» **How to complete this task**:
Output exactly the lines from the first line of the records below through the line containing "- Machine that", both included, leaving out any pictures.
[[ The data open ]]
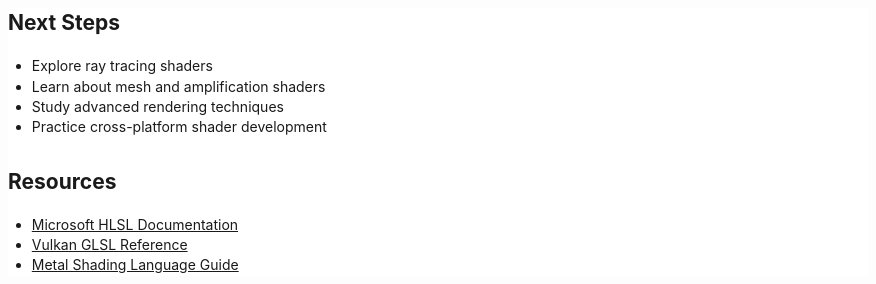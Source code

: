 ## Next Steps
- Explore ray tracing shaders
- Learn about mesh and amplification shaders
- Study advanced rendering techniques
- Practice cross-platform shader development

## Resources
- [Microsoft HLSL Documentation](https://docs.microsoft.com/en-us/windows/win32/direct3dhlsl/dx-graphics-hlsl)
- [Vulkan GLSL Reference](https://www.khronos.org/registry/vulkan/specs/1.2-extensions/html/vkspec.html)
- [Metal Shading Language Guide](https://developer.apple.com/metal/Metal-Shading-Language-Specification.pdf)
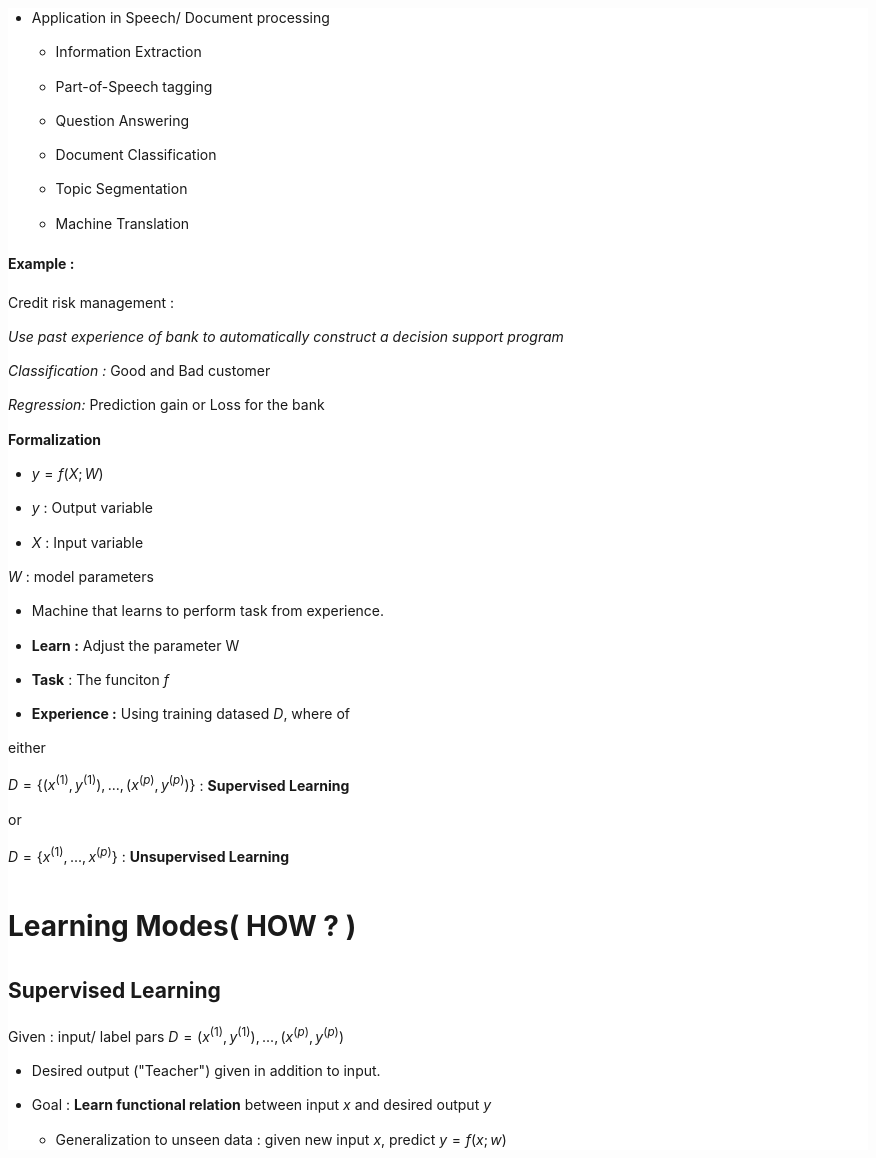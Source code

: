 - Application in Speech/ Document processing
  
  - Information Extraction
  
  - Part-of-Speech tagging
  
  - Question Answering
  
  - Document Classification
  
  - Topic Segmentation
  
  - Machine Translation

#### Example :

Credit risk management :

*Use past experience of  bank to automatically construct a decision support program*

*Classification :* Good and Bad customer

*Regression:* Prediction gain or Loss for the bank

**Formalization**

- $y = f(X;W)$

- $y$ : Output variable

- $X$ : Input variable

$W$ : model parameters

- Machine that learns to perform task from experience.

- **Learn :** Adjust the parameter W

- **Task** : The funciton $f$

- **Experience :** Using training datased $D$, where of 

either

$D = \{(x^{(1)},y^{(1)}), ...,(x^{(p)},y^{(p)})\}$ : **Supervised Learning**

or

$D=\{x^{(1)}, ... , x^{(p)}\}$ : **Unsupervised Learning**

# Learning Modes( HOW ? )

## Supervised Learning

Given : input/ label pars $D = {(x^{(1)},y^{(1)}), ...,(x^{(p)},y^{(p)})}$

- Desired output ("Teacher") given in addition to input.

- Goal : **Learn functional relation** between input $x$ and desired output $y$
  
  - Generalization to unseen data : given new input $x$, predict $y=f(x; w)$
[[ The data closed ]]
» **Answer space**:
Source code

: ## Next Steps
- Explore ray tracing shaders
- Learn about mesh and amplification shaders
- Study advanced rendering techniques
- Practice cross-platform shader development

## Resources
- [Microsoft HLSL Documentation](https://docs.microsoft.com/en-us/windows/win32/direct3dhlsl/dx-graphics-hlsl)
- [Vulkan GLSL Reference](https://www.khronos.org/registry/vulkan/specs/1.2-extensions/html/vkspec.html)
- [Metal Shading Language Guide](https://developer.apple.com/metal/Metal-Shading-Language-Specification.pdf)
Source code

: - Application in Speech/ Document processing
  
  - Information Extraction
  
  - Part-of-Speech tagging
  
  - Question Answering
  
  - Document Classification
  
  - Topic Segmentation
  
  - Machine Translation

#### Example :

Credit risk management :

*Use past experience of  bank to automatically construct a decision support program*

*Classification :* Good and Bad customer

*Regression:* Prediction gain or Loss for the bank

**Formalization**

- $y = f(X;W)$

- $y$ : Output variable

- $X$ : Input variable

$W$ : model parameters

- Machine that learns to perform task from experience.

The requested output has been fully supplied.